(Extracted entries)
---*---

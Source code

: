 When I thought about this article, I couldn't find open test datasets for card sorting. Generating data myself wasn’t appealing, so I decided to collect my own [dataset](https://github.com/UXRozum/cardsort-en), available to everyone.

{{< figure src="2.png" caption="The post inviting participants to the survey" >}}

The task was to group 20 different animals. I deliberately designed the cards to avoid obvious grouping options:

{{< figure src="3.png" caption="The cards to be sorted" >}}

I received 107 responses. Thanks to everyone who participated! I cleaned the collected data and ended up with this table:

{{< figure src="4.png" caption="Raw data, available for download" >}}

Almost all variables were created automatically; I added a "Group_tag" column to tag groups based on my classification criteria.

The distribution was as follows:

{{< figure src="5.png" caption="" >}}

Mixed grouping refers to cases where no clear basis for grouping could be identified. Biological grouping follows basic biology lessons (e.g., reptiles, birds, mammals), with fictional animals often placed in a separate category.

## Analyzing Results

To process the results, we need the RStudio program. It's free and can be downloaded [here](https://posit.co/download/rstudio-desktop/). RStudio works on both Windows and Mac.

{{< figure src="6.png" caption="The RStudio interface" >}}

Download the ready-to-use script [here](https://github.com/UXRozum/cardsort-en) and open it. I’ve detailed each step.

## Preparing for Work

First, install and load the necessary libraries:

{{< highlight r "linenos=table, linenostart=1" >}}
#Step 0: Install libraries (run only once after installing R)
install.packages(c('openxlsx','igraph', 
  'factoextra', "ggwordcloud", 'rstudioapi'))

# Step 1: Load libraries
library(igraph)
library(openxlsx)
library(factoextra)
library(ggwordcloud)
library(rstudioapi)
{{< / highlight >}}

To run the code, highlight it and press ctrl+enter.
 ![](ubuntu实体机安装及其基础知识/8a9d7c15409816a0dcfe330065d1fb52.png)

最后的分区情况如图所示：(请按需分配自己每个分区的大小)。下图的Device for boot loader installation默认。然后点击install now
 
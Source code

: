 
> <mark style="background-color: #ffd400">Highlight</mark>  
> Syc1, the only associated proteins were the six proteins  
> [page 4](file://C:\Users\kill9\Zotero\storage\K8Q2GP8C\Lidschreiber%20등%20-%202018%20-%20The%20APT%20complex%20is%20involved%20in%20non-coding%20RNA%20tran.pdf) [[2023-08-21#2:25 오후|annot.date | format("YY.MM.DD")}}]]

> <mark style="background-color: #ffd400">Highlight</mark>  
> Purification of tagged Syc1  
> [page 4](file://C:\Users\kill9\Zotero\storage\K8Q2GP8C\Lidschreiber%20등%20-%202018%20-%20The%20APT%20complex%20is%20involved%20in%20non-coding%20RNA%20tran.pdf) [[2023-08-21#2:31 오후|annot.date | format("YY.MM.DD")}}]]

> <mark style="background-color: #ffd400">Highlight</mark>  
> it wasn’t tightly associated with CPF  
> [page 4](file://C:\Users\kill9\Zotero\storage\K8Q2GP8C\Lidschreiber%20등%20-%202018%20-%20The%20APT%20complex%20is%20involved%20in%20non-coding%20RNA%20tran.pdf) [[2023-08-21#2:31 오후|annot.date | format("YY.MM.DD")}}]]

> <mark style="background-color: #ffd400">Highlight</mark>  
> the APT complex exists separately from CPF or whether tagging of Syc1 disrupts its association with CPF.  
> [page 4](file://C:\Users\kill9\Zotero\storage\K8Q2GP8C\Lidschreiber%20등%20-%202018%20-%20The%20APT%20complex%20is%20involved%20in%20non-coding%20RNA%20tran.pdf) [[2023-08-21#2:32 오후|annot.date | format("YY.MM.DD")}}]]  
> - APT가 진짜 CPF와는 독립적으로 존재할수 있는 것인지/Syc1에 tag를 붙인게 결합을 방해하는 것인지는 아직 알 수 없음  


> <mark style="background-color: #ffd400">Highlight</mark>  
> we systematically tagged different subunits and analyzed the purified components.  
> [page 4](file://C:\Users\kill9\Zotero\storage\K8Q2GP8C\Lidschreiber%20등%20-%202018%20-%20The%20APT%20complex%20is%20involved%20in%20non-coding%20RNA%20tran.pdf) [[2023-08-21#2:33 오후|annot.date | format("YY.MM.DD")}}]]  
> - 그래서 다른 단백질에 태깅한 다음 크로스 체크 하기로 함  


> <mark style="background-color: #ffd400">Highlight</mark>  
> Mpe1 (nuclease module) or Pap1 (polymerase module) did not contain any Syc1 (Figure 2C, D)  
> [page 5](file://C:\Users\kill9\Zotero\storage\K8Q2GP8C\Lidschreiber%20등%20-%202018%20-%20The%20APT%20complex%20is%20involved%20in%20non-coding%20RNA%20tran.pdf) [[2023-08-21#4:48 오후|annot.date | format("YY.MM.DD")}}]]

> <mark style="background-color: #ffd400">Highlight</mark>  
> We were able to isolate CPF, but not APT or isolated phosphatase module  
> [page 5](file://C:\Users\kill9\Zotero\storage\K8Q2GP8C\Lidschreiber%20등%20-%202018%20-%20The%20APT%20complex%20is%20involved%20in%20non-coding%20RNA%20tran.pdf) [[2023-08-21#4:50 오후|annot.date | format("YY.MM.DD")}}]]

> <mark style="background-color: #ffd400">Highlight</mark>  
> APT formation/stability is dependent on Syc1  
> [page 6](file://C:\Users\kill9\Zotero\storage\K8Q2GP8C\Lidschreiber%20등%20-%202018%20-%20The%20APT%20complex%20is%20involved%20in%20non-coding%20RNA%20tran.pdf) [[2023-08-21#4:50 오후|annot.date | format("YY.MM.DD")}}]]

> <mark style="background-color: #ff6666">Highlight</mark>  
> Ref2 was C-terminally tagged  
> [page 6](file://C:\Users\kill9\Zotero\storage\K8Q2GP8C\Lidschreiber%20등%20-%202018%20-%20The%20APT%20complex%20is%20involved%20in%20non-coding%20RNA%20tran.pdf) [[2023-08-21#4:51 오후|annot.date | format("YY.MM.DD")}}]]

---*---

(The task) Your answer should consist of the lines from the line with "Mixed grouping refers" to the line with "## Preparing for Work" above, repeated exactly, both ends included.

(Result of this task)
Mixed grouping refers to cases where no clear basis for grouping could be identified. Biological grouping follows basic biology lessons (e.g., reptiles, birds, mammals), with fictional animals often placed in a separate category.

## Analyzing Results

To process the results, we need the RStudio program. It's free and can be downloaded [here](https://posit.co/download/rstudio-desktop/). RStudio works on both Windows and Mac.

{{< figure src="6.png" caption="The RStudio interface" >}}

Download the ready-to-use script [here](https://github.com/UXRozum/cardsort-en) and open it. I’ve detailed each step.

## Preparing for Work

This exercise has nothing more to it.